Exercise brief: Could you reproduce, word for word, everything below from the line containing "2. through dashboard, add new item and staff" down to the line containing "datas into database", with both of those lines included and no others?

Supplied data:
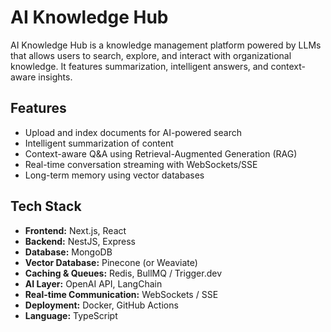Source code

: # AI Knowledge Hub

AI Knowledge Hub is a knowledge management platform powered by LLMs that allows users to search, explore, and interact with organizational knowledge. It features summarization, intelligent answers, and context-aware insights.

## Features

- Upload and index documents for AI-powered search
- Intelligent summarization of content
- Context-aware Q&A using Retrieval-Augmented Generation (RAG)
- Real-time conversation streaming with WebSockets/SSE
- Long-term memory using vector databases

## Tech Stack

- **Frontend:** Next.js, React
- **Backend:** NestJS, Express
- **Database:** MongoDB
- **Vector Database:** Pinecone (or Weaviate)
- **Caching & Queues:** Redis, BullMQ / Trigger.dev
- **AI Layer:** OpenAI API, LangChain
- **Real-time Communication:** WebSockets / SSE
- **Deployment:** Docker, GitHub Actions
- **Language:** TypeScript
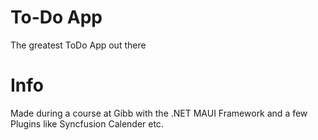 # To-Do App
The greatest ToDo App out there

# Info
Made during a course at Gibb with the .NET MAUI Framework and a few Plugins like Syncfusion Calender etc.

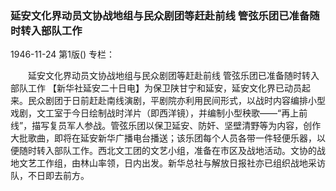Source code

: ### 延安文化界动员文协战地组与民众剧团等赶赴前线  管弦乐团已准备随时转入部队工作

1946-11-24
第1版()
专栏：

　　延安文化界动员文协战地组与民众剧团等赶赴前线
    管弦乐团已准备随时转入部队工作
    【新华社延安二十日电】为保卫陕甘宁和延安，延安文化界已动员起来。民众剧团于日前赶赴南线演剧，平剧院亦利用民间形式，以战时内容编排小型戏剧，文工室于今日绘制战时洋片（即西洋镜），并编制小型秧歌——“再上前线”，描写复员军人参战。管弦乐团以保卫延安、防奸、坚壁清野等为内容，创作大批歌曲，即将在延安新华广播电台播送；该乐团每个人员各带一件轻便乐器，以便随时转入部队工作。西北文工团的文艺小组，准备在市区及战地活动。文协的战地文艺工作组，由林山率领，日内出发。新华总社与解放日报社亦已组织战地采访队，不日即去前方。
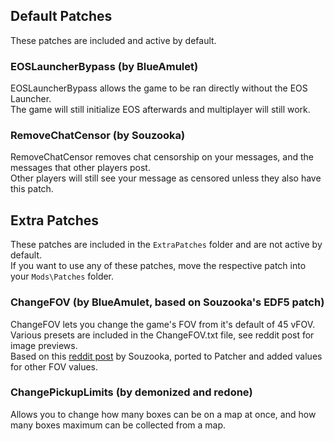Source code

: ## Default Patches
These patches are included and active by default.  

### EOSLauncherBypass (by BlueAmulet)
EOSLauncherBypass allows the game to be ran directly without the EOS Launcher.  
The game will still initialize EOS afterwards and multiplayer will still work.

### RemoveChatCensor (by Souzooka)
RemoveChatCensor removes chat censorship on your messages, and the messages that other players post.  
Other players will still see your message as censored unless they also have this patch.

## Extra Patches
These patches are included in the `ExtraPatches` folder and are not active by default.  
If you want to use any of these patches, move the respective patch into your `Mods\Patches` folder.

### ChangeFOV (by BlueAmulet, based on Souzooka's EDF5 patch)
ChangeFOV lets you change the game's FOV from it's default of 45 vFOV.  
Various presets are included in the ChangeFOV.txt file, see reddit post for image previews.  
Based on this [reddit post](https://reddit.com/r/EDF/comments/d7mjhw/has_there_been_an_fov_hack_yet/f17bbwn/) by Souzooka, ported to Patcher and added values for other FOV values.  

### ChangePickupLimits (by demonized and redone)
Allows you to change how many boxes can be on a map at once, and how many boxes maximum can be collected from a map.  
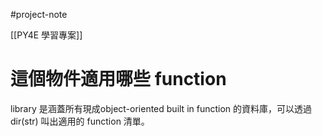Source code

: #project-note 

[[PY4E 學習專案]]
# 這個物件適用哪些 function
library 是涵蓋所有現成object-oriented built in function 的資料庫，可以透過 dir(str) 叫出適用的 function 清單。
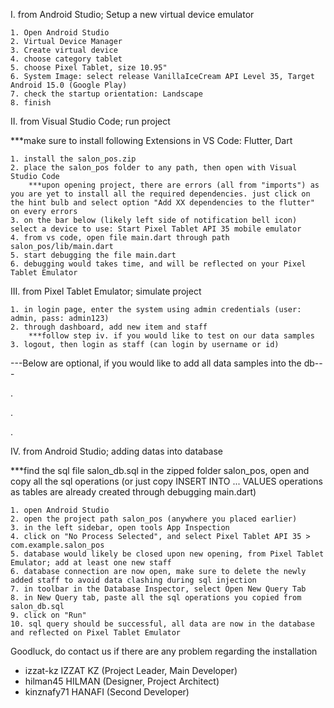 I.    from Android Studio; Setup a new virtual device emulator

	1. Open Android Studio 
	2. Virtual Device Manager 
	3. Create virtual device 
	4. choose category tablet 
	5. choose Pixel Tablet, size 10.95"
	6. System Image: select release VanillaIceCream API Level 35, Target Android 15.0 (Google Play) 
	7. check the startup orientation: Landscape
 	8. finish


II.    from Visual Studio Code; run project

***make sure to install following Extensions in VS Code: Flutter, Dart
	
	1. install the salon_pos.zip
	2. place the salon_pos folder to any path, then open with Visual Studio Code
		***upon opening project, there are errors (all from "imports") as you are yet to install all the required dependencies. just click on the hint bulb and select option "Add XX dependencies to the flutter" on every errors
	3. on the bar below (likely left side of notification bell icon) select a device to use: Start Pixel Tablet API 35 mobile emulator
	4. from vs code, open file main.dart through path salon_pos/lib/main.dart
	5. start debugging the file main.dart
	6. debugging would takes time, and will be reflected on your Pixel Tablet Emulator
	

III.    from Pixel Tablet Emulator; simulate project

	1. in login page, enter the system using admin credentials (user: admin, pass: admin123)
	2. through dashboard, add new item and staff
		***follow step iv. if you would like to test on our data samples
	3. logout, then login as staff (can login by username or id)
	

---Below are optional, if you would like to add all data samples into the db---

.

.

.

IV.    from Android Studio; adding datas into database

***find the sql file salon_db.sql in the zipped folder salon_pos, open and copy all the sql operations (or just copy INSERT INTO ... VALUES operations as tables are already created through debugging main.dart)
		
	1. open Android Studio
	2. open the project path salon_pos (anywhere you placed earlier)
	3. in the left sidebar, open tools App Inspection
	4. click on "No Process Selected", and select Pixel Tablet API 35 > com.example.salon_pos
	5. database would likely be closed upon new opening, from Pixel Tablet Emulator; add at least one new staff
	6. database connection are now open, make sure to delete the newly added staff to avoid data clashing during sql injection
	7. in toolbar in the Database Inspector, select Open New Query Tab
	8. in New Query tab, paste all the sql operations you copied from salon_db.sql
	9. click on "Run"
	10. sql query should be successful, all data are now in the database and reflected on Pixel Tablet Emulator
	


Goodluck, do contact us if there are any problem regarding the installation

- izzat-kz    IZZAT KZ (Project Leader, Main Developer)
- hilman45    HILMAN (Designer, Project Architect)
- kinznafy71  HANAFI (Second Developer)
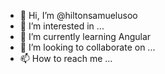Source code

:- 👋 Hi, I’m @hiltonsamuelusoo
- 👀 I’m interested in ...
- 🌱 I’m currently learning Angular
- 💞️ I’m looking to collaborate on ...
- 📫 How to reach me ...

<!---
hiltonsamuelusoo/hiltonsamuelusoo is a ✨ special ✨ repository because its `README.md` (this file) appears on your GitHub profile.
You can click the Preview link to take a look at your changes.
--->
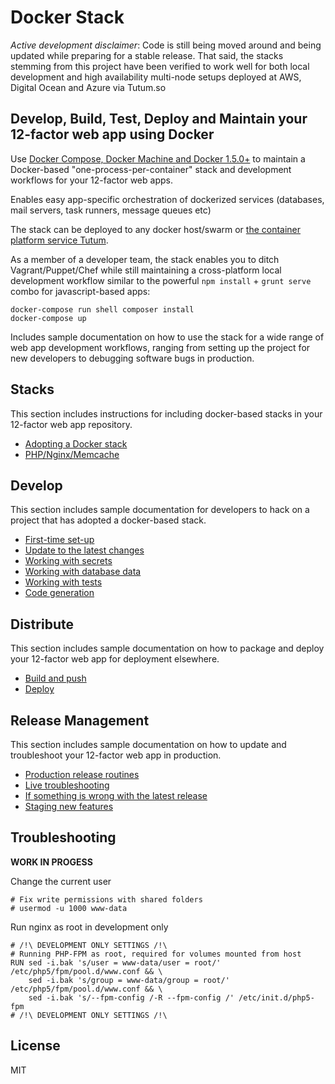 Docker Stack
=========================================================================================

*Active development disclaimer*: Code is still being moved around and being updated while preparing for a stable release. That said, the stacks stemming from this project have been verified to work well for both local development and high availability multi-node setups deployed at AWS, Digital Ocean and Azure via Tutum.so

## Develop, Build, Test, Deploy and Maintain your 12-factor web app using Docker

Use [Docker Compose, Docker Machine and Docker 1.5.0+](http://blog.docker.com/2014/12/announcing-docker-machine-swarm-and-compose-for-orchestrating-distributed-apps/) to maintain a Docker-based "one-process-per-container" stack and development workflows for your 12-factor web apps.

Enables easy app-specific orchestration of dockerized services (databases, mail servers, task runners, message queues etc)

The stack can be deployed to any docker host/swarm or [the container platform service Tutum](https://tutum.io).

As a member of a developer team, the stack enables you to ditch Vagrant/Puppet/Chef while still maintaining a cross-platform local development workflow similar to the powerful `npm install` + `grunt serve` combo for javascript-based apps:

    docker-compose run shell composer install
    docker-compose up

Includes sample documentation on how to use the stack for a wide range of web app development workflows, ranging from setting up the project for new developers to debugging software bugs in production.

Stacks
------

This section includes instructions for including docker-based stacks in your 12-factor web app repository.

- [Adopting a Docker stack](docs/10-stacks-adopting-a-docker-stack.md)
- [PHP/Nginx/Memcache](stacks/php-nginx-memcache/README.md)

Develop
-------

This section includes sample documentation for developers to hack on a project that has adopted a docker-based stack.

- [First-time set-up](docs/20-local-dev-first-time-set-up.md)
- [Update to the latest changes](docs/21-local-dev-update-to-the-latest-changes)
- [Working with secrets](docs/22-local-dev-working-with-secrets.md)
- [Working with database data](docs/23-local-dev-working-with-database-data.md)
- [Working with tests](docs/24-local-dev-working-with-tests.md)
- [Code generation](docs/25-local-dev-code-generation.md)

Distribute
----------

This section includes sample documentation on how to package and deploy your 12-factor web app for deployment elsewhere.

- [Build and push](docs/51-distribute-build-and-push.md)
- [Deploy](docs/52-distribute-deploy.md)

Release Management
------------------

This section includes sample documentation on how to update and troubleshoot your 12-factor web app in production.

- [Production release routines](docs/60-release-routines.md)
- [Live troubleshooting](docs/61-live-troubleshooting.md)
- [If something is wrong with the latest release](docs/62-if-something-is-wrong-with-the-latest-release.md)
- [Staging new features](docs/63-staging-new-features.md)


Troubleshooting
---------------

**WORK IN PROGESS**

Change the current user

    # Fix write permissions with shared folders
    # usermod -u 1000 www-data

Run nginx as root in development only    

    # /!\ DEVELOPMENT ONLY SETTINGS /!\
    # Running PHP-FPM as root, required for volumes mounted from host
    RUN sed -i.bak 's/user = www-data/user = root/' /etc/php5/fpm/pool.d/www.conf && \
        sed -i.bak 's/group = www-data/group = root/' /etc/php5/fpm/pool.d/www.conf && \
        sed -i.bak 's/--fpm-config /-R --fpm-config /' /etc/init.d/php5-fpm
    # /!\ DEVELOPMENT ONLY SETTINGS /!\


License
-------

MIT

Exercise response:
	2. through dashboard, add new item and staff
		***follow step iv. if you would like to test on our data samples
	3. logout, then login as staff (can login by username or id)
	

---Below are optional, if you would like to add all data samples into the db---

.

.

.

IV.    from Android Studio; adding datas into database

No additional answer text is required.